REQUIRED WORK
The entries are to be given back verbatim; no picture is to be copied.

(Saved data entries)
__________________________________________________

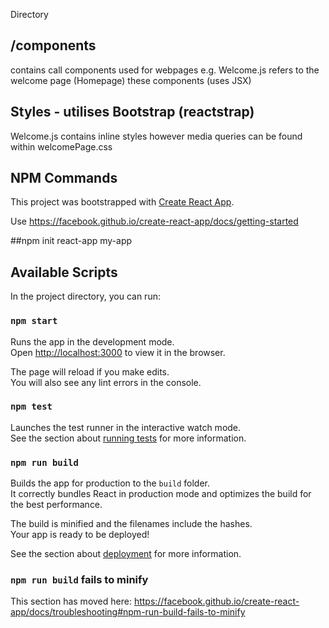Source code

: 

Directory 

## /components  

contains call components used for webpages e.g. Welcome.js refers to the welcome page (Homepage) these components (uses JSX)






## Styles - utilises Bootstrap (reactstrap) 

Welcome.js contains inline styles however media queries can be found within welcomePage.css 



## NPM Commands

This project was bootstrapped with [Create React App](https://github.com/facebook/create-react-app).

Use https://facebook.github.io/create-react-app/docs/getting-started 

##npm init react-app my-app

## Available Scripts

In the project directory, you can run:

### `npm start`

Runs the app in the development mode.<br>
Open [http://localhost:3000](http://localhost:3000) to view it in the browser.

The page will reload if you make edits.<br>
You will also see any lint errors in the console.

### `npm test`

Launches the test runner in the interactive watch mode.<br>
See the section about [running tests](https://facebook.github.io/create-react-app/docs/running-tests) for more information.

### `npm run build`

Builds the app for production to the `build` folder.<br>
It correctly bundles React in production mode and optimizes the build for the best performance.

The build is minified and the filenames include the hashes.<br>
Your app is ready to be deployed!

See the section about [deployment](https://facebook.github.io/create-react-app/docs/deployment) for more information.


### `npm run build` fails to minify

This section has moved here: https://facebook.github.io/create-react-app/docs/troubleshooting#npm-run-build-fails-to-minify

__________________________________________________

OUTPUT BELOW
Source code

: 

Directory 

## /components  

contains call components used for webpages e.g. Welcome.js refers to the welcome page (Homepage) these components (uses JSX)






## Styles - utilises Bootstrap (reactstrap) 

Welcome.js contains inline styles however media queries can be found within welcomePage.css 



## NPM Commands

This project was bootstrapped with [Create React App](https://github.com/facebook/create-react-app).

Use https://facebook.github.io/create-react-app/docs/getting-started 

##npm init react-app my-app

## Available Scripts

In the project directory, you can run:

### `npm start`

Runs the app in the development mode.<br>
Open [http://localhost:3000](http://localhost:3000) to view it in the browser.

The page will reload if you make edits.<br>
You will also see any lint errors in the console.

### `npm test`

Launches the test runner in the interactive watch mode.<br>
See the section about [running tests](https://facebook.github.io/create-react-app/docs/running-tests) for more information.

### `npm run build`

Builds the app for production to the `build` folder.<br>
It correctly bundles React in production mode and optimizes the build for the best performance.

The build is minified and the filenames include the hashes.<br>
Your app is ready to be deployed!

See the section about [deployment](https://facebook.github.io/create-react-app/docs/deployment) for more information.


### `npm run build` fails to minify

This section has moved here: https://facebook.github.io/create-react-app/docs/troubleshooting#npm-run-build-fails-to-minify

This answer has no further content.